Your task
Check every line of the data below for the string "requires", and copy the ones that hold it.

Source texts of formatted documents
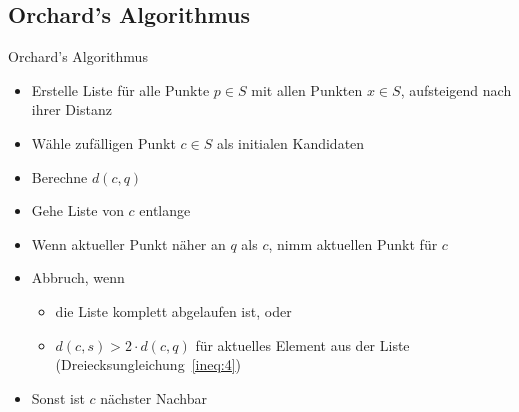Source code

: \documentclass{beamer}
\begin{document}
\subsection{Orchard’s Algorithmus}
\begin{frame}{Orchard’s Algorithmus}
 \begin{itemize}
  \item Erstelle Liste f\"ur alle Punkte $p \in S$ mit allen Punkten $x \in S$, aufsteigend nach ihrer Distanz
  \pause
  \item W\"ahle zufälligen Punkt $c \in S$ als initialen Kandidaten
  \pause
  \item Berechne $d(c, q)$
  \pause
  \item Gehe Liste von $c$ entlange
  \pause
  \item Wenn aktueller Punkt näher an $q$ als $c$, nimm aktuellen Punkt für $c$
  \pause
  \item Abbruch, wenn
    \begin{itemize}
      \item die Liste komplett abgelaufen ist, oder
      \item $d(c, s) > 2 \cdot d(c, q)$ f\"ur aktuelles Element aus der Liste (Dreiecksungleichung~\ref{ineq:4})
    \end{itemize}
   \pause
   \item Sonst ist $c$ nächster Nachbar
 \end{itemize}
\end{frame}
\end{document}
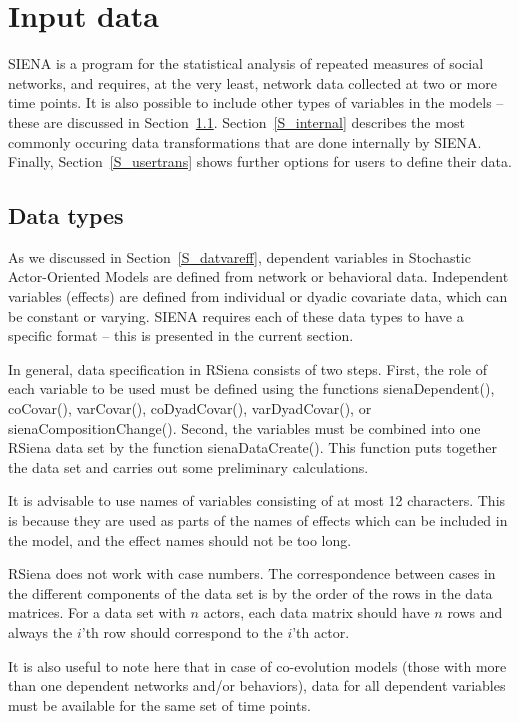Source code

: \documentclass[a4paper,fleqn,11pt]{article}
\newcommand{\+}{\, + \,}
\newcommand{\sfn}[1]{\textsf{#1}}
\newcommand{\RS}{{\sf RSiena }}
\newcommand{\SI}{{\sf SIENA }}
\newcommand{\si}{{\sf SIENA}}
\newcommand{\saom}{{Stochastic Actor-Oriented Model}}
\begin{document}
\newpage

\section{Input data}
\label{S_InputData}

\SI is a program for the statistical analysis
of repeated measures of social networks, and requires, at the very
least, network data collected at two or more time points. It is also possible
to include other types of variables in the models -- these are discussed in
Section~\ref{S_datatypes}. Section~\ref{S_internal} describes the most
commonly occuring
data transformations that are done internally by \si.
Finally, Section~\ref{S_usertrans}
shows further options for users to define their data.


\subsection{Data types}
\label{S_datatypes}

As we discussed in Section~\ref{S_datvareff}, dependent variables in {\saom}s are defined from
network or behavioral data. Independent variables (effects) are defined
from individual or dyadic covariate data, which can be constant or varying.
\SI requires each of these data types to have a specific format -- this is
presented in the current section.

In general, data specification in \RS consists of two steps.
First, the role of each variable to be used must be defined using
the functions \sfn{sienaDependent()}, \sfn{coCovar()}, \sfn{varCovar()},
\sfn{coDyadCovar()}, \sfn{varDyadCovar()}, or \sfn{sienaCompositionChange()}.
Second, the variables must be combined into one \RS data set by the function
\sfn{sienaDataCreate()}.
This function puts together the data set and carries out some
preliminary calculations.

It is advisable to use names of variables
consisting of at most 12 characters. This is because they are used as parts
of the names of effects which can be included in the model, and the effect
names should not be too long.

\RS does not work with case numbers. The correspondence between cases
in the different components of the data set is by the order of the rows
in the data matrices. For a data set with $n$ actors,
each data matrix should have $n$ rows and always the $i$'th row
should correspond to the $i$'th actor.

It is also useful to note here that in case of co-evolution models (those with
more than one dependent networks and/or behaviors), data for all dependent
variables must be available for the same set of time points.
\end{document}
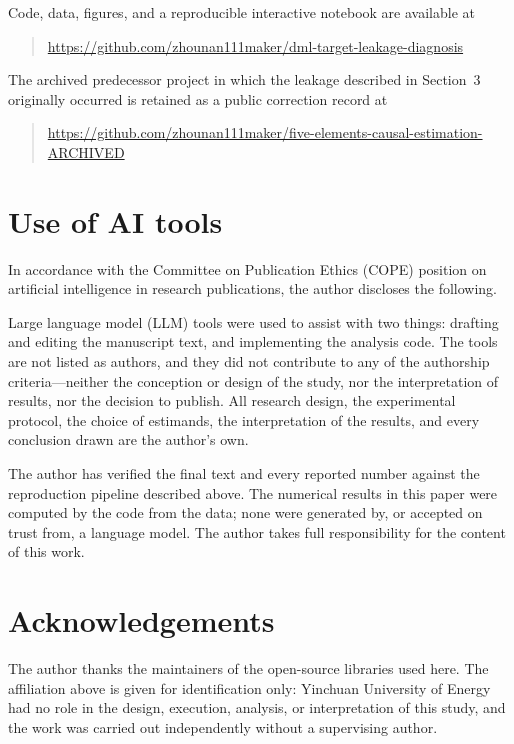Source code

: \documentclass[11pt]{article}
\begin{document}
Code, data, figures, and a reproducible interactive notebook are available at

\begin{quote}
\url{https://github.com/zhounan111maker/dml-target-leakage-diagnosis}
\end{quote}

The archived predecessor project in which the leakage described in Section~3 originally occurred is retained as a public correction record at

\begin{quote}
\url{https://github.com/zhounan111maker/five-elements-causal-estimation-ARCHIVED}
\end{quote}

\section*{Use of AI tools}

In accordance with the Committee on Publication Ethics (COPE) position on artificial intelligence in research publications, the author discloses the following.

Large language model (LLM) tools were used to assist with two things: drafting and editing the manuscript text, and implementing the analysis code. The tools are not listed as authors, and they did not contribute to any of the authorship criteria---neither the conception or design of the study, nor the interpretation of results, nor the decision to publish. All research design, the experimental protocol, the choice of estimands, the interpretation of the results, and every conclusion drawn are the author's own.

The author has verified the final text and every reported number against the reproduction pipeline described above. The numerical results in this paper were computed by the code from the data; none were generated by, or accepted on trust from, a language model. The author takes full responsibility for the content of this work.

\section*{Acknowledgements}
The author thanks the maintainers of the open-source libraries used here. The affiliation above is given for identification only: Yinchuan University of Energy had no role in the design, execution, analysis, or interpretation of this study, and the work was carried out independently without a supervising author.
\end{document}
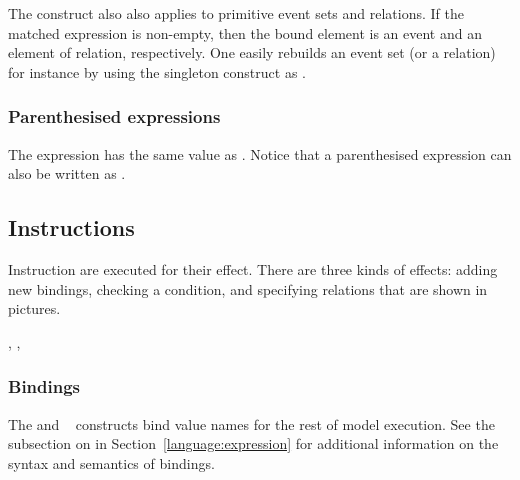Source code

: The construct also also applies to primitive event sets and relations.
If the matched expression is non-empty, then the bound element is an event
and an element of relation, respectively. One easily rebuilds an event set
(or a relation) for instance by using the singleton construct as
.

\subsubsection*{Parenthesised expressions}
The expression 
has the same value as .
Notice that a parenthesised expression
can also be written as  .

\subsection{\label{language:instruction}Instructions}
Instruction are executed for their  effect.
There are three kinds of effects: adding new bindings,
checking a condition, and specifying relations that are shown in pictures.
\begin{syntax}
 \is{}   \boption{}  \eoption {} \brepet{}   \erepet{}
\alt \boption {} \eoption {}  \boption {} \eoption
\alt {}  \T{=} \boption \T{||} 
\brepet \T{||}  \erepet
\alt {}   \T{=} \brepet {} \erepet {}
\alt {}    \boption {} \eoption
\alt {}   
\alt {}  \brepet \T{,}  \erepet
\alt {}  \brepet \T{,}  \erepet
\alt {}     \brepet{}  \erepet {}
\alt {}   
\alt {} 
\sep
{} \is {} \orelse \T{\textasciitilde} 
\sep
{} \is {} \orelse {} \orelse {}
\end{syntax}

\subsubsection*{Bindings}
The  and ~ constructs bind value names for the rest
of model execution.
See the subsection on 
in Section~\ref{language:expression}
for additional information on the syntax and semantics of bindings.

Your response
of repeated measures of social networks, and requires, at the very
\SI requires each of these data types to have a specific format -- this is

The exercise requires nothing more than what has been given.